Kenya: Gay Ugandans regret fleeing

Hundreds of people in Uganda's LGBT community have fled the country to escape homophobia and persecution. But many are now stuck in Kenya where the situation is not much better. Even the UNHCR - the very group tasked with protected LGBT people - has admitted its own staff are hostile. The deputy head of protection for UNHCR told me that staff have said that as Christians they could not work with, or talk to, a gay man.

Some of the Ugandans I spoke to also told me this discrimination from UNHCR staff has led to delays in determining their refugee status, making them live with uncertainty about their future.

"In Uganda we were unsafe and here it's the same," said Blessed, not his real name.
He was a church pastor in Uganda and fled to Kakuma 18 months ago after his name was published in a local newspaper, which said he was gay. He received death threats and had to leave his family behind. "I don't know if I will ever see them again," he said.
"First I have to survive being here and then maybe one day I can entertain that thought."

The Ugandans have to sleep in shifts - taking it in turns to guard their compounds at night, after an attempt this year to burn it down. And that is not the only threat they have received. A few weeks back, hate leaflets were circulated around the camp asking people not to mix with the LGBT community there.   Read more via the BBC 

Canada: Government to accept gay Syrian refugees

The Canadian Liberal government announced it will sponsor queer men as part of its pledge to take in 25,000 Syrian refugees — though it’s asking local groups for help.

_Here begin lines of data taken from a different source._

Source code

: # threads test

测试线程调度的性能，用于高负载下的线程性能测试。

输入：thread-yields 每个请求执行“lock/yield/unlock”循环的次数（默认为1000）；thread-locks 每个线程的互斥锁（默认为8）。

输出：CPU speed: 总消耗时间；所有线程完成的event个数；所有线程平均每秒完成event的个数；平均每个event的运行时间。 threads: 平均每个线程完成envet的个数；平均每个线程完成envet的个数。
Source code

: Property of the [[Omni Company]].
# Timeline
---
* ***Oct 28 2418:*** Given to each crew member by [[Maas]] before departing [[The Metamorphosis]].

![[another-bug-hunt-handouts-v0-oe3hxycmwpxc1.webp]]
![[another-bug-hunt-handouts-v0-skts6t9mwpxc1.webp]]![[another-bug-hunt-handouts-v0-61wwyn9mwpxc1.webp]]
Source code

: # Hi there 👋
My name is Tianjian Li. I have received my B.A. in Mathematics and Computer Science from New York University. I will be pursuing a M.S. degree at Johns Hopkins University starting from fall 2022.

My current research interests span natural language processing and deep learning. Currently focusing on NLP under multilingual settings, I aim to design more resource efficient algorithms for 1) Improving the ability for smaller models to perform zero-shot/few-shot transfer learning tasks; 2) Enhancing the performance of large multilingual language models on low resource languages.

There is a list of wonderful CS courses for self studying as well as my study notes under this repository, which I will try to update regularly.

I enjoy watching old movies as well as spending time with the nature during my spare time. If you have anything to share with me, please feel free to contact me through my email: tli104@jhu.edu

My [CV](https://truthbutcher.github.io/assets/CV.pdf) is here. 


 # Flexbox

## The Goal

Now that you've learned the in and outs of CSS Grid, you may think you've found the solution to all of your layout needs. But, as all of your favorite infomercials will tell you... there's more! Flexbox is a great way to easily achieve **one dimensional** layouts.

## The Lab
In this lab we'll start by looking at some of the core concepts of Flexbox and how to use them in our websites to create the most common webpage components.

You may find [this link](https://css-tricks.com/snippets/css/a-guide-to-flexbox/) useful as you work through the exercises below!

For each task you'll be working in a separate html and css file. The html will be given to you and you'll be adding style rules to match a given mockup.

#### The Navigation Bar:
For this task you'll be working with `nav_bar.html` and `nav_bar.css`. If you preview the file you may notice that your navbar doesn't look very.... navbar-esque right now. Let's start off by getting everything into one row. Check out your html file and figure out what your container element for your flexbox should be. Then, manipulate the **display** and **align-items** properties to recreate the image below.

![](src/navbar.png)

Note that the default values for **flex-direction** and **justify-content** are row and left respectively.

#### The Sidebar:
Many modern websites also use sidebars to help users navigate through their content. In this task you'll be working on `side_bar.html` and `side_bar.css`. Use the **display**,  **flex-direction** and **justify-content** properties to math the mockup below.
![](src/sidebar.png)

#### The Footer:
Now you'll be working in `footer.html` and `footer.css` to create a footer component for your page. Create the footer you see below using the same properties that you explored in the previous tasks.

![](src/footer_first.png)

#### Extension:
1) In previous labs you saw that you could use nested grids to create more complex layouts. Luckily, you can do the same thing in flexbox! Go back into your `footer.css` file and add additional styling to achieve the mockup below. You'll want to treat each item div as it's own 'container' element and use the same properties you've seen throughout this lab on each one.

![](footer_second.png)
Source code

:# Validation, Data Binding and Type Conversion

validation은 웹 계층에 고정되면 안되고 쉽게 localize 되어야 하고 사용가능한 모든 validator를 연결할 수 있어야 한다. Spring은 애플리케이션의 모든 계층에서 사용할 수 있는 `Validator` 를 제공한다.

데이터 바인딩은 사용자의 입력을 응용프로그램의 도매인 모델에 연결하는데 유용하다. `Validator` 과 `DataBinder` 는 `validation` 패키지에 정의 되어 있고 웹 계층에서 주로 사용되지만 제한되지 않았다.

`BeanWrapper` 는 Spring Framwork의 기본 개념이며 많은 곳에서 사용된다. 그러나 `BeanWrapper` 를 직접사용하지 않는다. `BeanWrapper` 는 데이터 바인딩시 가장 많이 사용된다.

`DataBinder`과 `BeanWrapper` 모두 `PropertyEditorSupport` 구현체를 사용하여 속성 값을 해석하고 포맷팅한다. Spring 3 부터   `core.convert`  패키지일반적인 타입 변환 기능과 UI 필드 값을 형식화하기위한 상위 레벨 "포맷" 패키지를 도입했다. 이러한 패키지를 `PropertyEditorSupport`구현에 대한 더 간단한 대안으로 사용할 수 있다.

In a media briefing, officials said the government will make it a priority to sponsor classes of people which includes “single adult men only if identified as vulnerable due to membership in LGBTI community.” Other priority groups include people who are “members of the LGBTI community,” as well as “women at risk” and “complete families.” Officials say they’ve consistently prioritized those groups of Syrians since 2013.

The announcement comes after conflicting media reports that the government would not be taking in single young men.

Conservative MP Michelle Rempel said it’s important the government prioritize “those who are facing immediate threats of genocide,” including LGBT Syrians. Rempel argued their plight shows why the Liberal government should reverse its plan to pull out of airstrikes against ISIS.